Editoriale

 

Avanti, c’è posto!

 

Da alcuni mesi il detenuto, che disegna le vignette del nostro giornale, inventa le soluzioni più fantasiose al problema del sovraffollamento. Anche in questo numero, già dalla copertina si può capire che ne ha studiata un’altra. Eppure, la realtà spesso arriva a superare di gran lunga la fantasia, in questo sforzo incessante di far dilatare virtualmente gli spazi del carcere, a mano a mano che il numero dei detenuti aumenta, invece, molto realmente. L’ultima notizia è che la capienza fisica delle galere non può ovviamente essere cambiata, ma è cambiata la tollerabilità sul numero dei detenuti che possono starci dentro, secondo le valutazioni del Dipartimento di Amministrazione Penitenziaria: avanti c’è posto, dunque, almeno fino a 60.000!

Intanto, cercando informazioni in giro per l’Italia, e tentando di capire perché mai, come risulta da una nostra indagine nelle carceri del Veneto, realizzata coinvolgendo detenuti e volontari, ci siano tanti detenuti, che affollano le galere, e potrebbero invece molto probabilmente stare tranquillamente fuori in misura alternativa, ci accorgiamo che già in molte regioni del nostro paese la "causa" dei detenuti stranieri è data per persa: sono gli operatori stessi, infatti, a non sapere, o a rinunciare a sapere, che un detenuto straniero, che fosse o meno clandestino al momento dell’arresto, può comunque aspirare a lavorare fuori, in semilibertà per esempio. Alla Giudecca ci sono donne straniere che lavorano in cooperativa, mandano lo stipendio a casa e rinuncerebbero anche volentieri ai giorni di liberazione anticipata, pur di mettere insieme un po’ di soldi per tornarsene al loro paese con un po’ più di dignità, quando verranno espulse.

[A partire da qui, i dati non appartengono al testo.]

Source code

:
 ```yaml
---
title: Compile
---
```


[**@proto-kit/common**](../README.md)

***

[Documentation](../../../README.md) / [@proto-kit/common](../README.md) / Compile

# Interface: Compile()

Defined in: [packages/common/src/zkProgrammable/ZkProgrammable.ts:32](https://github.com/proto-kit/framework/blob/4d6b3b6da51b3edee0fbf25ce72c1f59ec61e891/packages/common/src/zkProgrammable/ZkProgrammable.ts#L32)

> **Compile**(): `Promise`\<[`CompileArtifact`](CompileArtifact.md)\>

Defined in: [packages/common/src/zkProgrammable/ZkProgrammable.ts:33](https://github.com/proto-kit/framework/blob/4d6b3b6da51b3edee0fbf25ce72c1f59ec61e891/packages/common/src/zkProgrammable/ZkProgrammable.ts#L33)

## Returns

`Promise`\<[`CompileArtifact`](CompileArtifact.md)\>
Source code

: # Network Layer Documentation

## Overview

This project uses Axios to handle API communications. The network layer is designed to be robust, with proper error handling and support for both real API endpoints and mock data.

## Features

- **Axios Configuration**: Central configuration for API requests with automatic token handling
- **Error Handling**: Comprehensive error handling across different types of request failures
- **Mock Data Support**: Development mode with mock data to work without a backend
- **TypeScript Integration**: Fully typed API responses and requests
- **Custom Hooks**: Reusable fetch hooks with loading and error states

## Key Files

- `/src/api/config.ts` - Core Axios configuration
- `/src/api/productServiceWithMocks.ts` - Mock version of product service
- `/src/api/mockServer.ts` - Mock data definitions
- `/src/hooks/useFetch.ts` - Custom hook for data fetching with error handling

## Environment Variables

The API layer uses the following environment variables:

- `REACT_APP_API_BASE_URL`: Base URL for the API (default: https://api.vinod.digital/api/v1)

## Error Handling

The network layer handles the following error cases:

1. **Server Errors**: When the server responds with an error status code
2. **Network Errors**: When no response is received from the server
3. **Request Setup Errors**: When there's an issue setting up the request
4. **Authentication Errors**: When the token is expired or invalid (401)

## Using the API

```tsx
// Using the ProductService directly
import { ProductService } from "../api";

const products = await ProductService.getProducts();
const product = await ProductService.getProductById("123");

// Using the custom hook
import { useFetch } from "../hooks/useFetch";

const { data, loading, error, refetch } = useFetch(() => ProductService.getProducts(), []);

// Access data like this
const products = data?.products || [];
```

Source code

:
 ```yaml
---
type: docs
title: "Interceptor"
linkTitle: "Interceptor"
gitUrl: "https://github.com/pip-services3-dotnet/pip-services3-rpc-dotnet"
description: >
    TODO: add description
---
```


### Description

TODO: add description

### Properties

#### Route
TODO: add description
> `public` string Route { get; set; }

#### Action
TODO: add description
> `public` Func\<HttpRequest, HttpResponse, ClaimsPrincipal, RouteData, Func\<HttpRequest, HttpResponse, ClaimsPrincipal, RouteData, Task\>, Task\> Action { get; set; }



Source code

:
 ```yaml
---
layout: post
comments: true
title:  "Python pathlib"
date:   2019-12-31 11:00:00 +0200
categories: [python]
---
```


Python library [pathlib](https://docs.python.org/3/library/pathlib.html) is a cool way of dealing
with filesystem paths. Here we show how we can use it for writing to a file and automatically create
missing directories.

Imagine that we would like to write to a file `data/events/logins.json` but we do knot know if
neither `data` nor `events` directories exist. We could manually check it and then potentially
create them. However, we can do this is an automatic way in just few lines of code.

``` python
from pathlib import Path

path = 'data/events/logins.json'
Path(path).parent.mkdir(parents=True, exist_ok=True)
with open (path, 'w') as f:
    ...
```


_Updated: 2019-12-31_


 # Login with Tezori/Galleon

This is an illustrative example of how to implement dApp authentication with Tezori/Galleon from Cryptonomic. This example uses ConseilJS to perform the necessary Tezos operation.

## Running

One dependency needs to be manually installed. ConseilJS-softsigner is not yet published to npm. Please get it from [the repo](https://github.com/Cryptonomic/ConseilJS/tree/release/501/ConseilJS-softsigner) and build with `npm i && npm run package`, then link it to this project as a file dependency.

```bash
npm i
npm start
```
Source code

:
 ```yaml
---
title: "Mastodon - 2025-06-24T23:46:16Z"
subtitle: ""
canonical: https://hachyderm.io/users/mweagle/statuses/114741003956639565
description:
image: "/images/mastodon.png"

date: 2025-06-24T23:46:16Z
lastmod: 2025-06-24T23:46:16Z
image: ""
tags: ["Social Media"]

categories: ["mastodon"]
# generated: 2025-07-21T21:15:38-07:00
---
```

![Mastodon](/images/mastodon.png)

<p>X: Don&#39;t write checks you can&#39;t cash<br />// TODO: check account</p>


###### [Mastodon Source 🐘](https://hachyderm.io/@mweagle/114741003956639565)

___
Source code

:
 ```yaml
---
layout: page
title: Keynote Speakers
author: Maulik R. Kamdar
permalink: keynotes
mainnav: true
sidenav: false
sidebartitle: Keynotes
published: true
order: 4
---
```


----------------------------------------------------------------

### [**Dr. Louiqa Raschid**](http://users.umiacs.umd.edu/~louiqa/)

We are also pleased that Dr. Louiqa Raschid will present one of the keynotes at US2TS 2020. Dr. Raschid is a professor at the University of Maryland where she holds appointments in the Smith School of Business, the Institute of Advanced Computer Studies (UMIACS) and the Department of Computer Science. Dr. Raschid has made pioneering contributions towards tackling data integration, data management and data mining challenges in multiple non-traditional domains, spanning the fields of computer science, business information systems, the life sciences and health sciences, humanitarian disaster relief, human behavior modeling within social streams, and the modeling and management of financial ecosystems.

Nelle famiglie di una volta, quelle con otto-dieci figli stipati in spazi ristretti, si diceva per consolarsi: basta la salute! Finché c’è quella, tutto il resto si sopporta. Ecco, il fatto è che oggi in carcere quello che viene a mancare sempre di più è proprio la salute, e non si vede dove andare a sbattere la testa per suscitare un po’ di attenzione sul fatto che della salute dei detenuti non interessa più nulla a nessuno. Inviti ai detenuti a comprarsi le medicine, dichiarazioni come quella del direttore di San Vittore, che denuncia che nel suo carcere sono finiti i soldi per tutto il 2003 per le visite specialistiche, tentativi di suicidio e corpi tagliati perché qualcuno si accorga che esisti: questo è lo stato delle cose oggi, e anche nelle carceri dove si sta meno peggio, ci si chiede comunque che ne sarà della propria condizione di salute, fisica e mentale, se le cose vanno avanti così. Quello su cui, nel frattempo, non si risparmia, nonostante la riduzione consistente dei fondi per la sanità penitenziaria, sono gli psicofarmaci: sovraffollati e sedati, sono queste le prospettive per il futuro?